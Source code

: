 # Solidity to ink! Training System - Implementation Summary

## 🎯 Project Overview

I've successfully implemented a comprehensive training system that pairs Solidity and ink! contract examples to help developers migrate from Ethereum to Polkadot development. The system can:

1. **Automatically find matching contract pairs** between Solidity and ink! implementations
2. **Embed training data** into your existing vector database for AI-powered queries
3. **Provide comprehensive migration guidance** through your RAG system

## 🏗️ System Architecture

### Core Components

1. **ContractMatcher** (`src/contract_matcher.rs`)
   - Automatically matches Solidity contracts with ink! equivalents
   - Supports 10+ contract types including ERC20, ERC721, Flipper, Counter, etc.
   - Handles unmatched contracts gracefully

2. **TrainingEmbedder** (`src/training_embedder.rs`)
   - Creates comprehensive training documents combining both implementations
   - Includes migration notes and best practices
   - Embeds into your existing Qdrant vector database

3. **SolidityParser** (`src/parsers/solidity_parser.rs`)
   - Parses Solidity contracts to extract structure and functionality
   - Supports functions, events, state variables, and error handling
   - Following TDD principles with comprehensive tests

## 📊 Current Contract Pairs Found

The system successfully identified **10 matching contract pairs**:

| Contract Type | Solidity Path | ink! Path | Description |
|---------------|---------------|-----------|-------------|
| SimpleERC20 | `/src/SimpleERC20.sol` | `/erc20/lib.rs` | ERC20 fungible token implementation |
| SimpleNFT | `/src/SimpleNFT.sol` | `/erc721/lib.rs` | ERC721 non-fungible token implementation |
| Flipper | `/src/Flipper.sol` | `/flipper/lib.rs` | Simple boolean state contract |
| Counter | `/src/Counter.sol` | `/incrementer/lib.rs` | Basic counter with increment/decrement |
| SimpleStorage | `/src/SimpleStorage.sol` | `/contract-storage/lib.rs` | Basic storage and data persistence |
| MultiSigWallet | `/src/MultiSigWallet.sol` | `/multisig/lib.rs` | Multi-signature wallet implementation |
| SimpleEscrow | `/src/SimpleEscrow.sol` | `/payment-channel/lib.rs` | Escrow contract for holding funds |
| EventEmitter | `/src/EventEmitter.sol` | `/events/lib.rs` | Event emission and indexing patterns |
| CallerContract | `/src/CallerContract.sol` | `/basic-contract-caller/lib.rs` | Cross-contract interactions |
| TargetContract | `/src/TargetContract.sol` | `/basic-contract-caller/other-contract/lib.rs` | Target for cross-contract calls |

[What is required] Working from the records above, write out verbatim only the lines from the line containing "- Supports 10+" through the line containing "with increment/decrement |".

[Completed task]
   - Supports 10+ contract types including ERC20, ERC721, Flipper, Counter, etc.
   - Handles unmatched contracts gracefully

2. **TrainingEmbedder** (`src/training_embedder.rs`)
   - Creates comprehensive training documents combining both implementations
   - Includes migration notes and best practices
   - Embeds into your existing Qdrant vector database

3. **SolidityParser** (`src/parsers/solidity_parser.rs`)
   - Parses Solidity contracts to extract structure and functionality
   - Supports functions, events, state variables, and error handling
   - Following TDD principles with comprehensive tests

## 📊 Current Contract Pairs Found

The system successfully identified **10 matching contract pairs**:

| Contract Type | Solidity Path | ink! Path | Description |
|---------------|---------------|-----------|-------------|
| SimpleERC20 | `/src/SimpleERC20.sol` | `/erc20/lib.rs` | ERC20 fungible token implementation |
| SimpleNFT | `/src/SimpleNFT.sol` | `/erc721/lib.rs` | ERC721 non-fungible token implementation |
| Flipper | `/src/Flipper.sol` | `/flipper/lib.rs` | Simple boolean state contract |
| Counter | `/src/Counter.sol` | `/incrementer/lib.rs` | Basic counter with increment/decrement |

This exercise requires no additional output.